Virtualization Played An Important Role

She said they decided to start internally by consolidating and virtualizing the IT environment. That’s an example of good maintenance and organization as it helped get things in order before switching to the cloud. She said the effort provided more flexibility in where and how applications could be deployed and served.

Right now, Boden is in the preliminary stages of moving into AWS. She has started with simple, homegrown applications. The more critical aspects of the IT operation will move later. Finance will be last.

The planning began a year ago. It will most likely be another 18 months before the process is completed.

She said the biggest challenge is security and compliance. She said she would not have considered moving the company’s financial applications to the cloud before last Fall. That’s when Amazon began offering its virtual private cloud service. It’s essentiailly a virtual private network, cut off from the public Internet. It also helps that Amazon has recently completed a major security audit.
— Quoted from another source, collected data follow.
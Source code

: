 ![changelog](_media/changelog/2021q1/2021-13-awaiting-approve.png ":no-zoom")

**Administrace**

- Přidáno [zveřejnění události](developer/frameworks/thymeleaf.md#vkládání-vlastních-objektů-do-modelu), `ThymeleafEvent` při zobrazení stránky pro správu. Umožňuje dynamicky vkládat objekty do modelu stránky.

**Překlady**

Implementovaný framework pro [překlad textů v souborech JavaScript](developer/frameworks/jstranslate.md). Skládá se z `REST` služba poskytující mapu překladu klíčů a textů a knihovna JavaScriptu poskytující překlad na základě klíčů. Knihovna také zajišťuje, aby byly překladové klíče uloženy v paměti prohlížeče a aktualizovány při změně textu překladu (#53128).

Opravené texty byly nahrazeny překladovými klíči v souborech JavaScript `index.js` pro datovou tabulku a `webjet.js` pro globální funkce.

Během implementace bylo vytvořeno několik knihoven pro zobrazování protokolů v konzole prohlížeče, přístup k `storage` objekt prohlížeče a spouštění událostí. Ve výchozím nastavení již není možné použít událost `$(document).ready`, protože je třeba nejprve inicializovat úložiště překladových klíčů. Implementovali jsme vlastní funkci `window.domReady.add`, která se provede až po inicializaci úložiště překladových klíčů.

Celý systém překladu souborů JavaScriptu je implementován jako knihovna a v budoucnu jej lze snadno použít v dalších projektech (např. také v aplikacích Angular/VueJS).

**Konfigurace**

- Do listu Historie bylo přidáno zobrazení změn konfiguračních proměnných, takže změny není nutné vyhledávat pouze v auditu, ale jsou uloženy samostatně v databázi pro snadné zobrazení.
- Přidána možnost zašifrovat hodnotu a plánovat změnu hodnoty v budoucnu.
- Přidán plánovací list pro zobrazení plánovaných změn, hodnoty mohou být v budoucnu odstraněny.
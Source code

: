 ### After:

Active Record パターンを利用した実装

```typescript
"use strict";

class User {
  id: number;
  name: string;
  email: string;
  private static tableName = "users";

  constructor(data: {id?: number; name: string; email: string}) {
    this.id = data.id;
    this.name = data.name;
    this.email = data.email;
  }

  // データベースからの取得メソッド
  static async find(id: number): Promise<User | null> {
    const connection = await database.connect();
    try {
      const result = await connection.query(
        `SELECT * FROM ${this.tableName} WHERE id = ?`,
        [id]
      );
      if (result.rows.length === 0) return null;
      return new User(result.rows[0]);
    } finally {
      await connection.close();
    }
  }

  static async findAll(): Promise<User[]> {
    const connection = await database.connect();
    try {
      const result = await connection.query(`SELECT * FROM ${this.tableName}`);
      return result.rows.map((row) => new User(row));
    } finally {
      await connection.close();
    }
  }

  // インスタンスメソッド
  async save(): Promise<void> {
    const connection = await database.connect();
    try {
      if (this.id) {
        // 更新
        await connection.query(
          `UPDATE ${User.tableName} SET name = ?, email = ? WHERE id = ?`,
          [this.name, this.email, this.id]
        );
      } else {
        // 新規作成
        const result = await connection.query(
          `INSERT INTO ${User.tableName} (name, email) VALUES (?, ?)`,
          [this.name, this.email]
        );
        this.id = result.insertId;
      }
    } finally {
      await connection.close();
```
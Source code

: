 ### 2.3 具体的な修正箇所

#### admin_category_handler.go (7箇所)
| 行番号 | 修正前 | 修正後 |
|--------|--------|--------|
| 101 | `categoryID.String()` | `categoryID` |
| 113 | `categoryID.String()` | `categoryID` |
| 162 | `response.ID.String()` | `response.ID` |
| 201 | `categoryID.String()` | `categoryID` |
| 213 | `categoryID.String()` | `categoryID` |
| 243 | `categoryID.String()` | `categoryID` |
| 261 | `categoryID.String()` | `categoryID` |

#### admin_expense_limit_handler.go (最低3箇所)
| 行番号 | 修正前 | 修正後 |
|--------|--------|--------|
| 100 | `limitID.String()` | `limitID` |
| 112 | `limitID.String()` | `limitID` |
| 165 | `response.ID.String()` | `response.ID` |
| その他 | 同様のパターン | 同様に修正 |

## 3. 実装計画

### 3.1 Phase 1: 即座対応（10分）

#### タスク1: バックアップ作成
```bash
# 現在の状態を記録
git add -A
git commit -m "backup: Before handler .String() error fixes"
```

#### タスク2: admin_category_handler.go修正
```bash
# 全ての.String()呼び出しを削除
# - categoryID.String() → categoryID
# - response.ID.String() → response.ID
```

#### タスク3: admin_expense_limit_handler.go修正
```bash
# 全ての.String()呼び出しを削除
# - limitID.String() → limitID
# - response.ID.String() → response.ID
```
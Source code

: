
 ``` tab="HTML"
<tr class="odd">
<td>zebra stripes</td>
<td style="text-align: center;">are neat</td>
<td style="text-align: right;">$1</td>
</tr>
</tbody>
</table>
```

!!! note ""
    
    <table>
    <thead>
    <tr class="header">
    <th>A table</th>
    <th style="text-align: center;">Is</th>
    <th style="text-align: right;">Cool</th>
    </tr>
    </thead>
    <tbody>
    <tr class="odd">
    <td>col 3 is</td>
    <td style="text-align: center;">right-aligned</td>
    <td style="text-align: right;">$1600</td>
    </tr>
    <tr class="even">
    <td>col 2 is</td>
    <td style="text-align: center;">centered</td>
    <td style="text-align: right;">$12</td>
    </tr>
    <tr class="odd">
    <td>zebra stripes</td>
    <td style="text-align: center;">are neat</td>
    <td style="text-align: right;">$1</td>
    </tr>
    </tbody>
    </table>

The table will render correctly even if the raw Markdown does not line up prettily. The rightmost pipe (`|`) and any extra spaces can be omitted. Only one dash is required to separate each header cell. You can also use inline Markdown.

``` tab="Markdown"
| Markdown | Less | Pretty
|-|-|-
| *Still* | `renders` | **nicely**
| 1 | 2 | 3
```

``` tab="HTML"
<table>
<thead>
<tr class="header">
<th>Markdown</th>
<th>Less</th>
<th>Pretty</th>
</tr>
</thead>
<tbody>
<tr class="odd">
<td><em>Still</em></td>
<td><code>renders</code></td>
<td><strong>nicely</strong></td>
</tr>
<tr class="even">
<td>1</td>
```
But in the end, it’s the people that make it all come together. She had had to negotiate with her auditors, assuring compliance. She had to help her IT department learn how to manage applications in a cloud enviroment.

Making her Sarbanes-Oxley applications fully virtualized and certified made it all a bit easier.

The lesson? Boden lowered the barriers. Virtualization smoothed out the process. In the end, she was prepared to drink her own champagne and move to the cloud.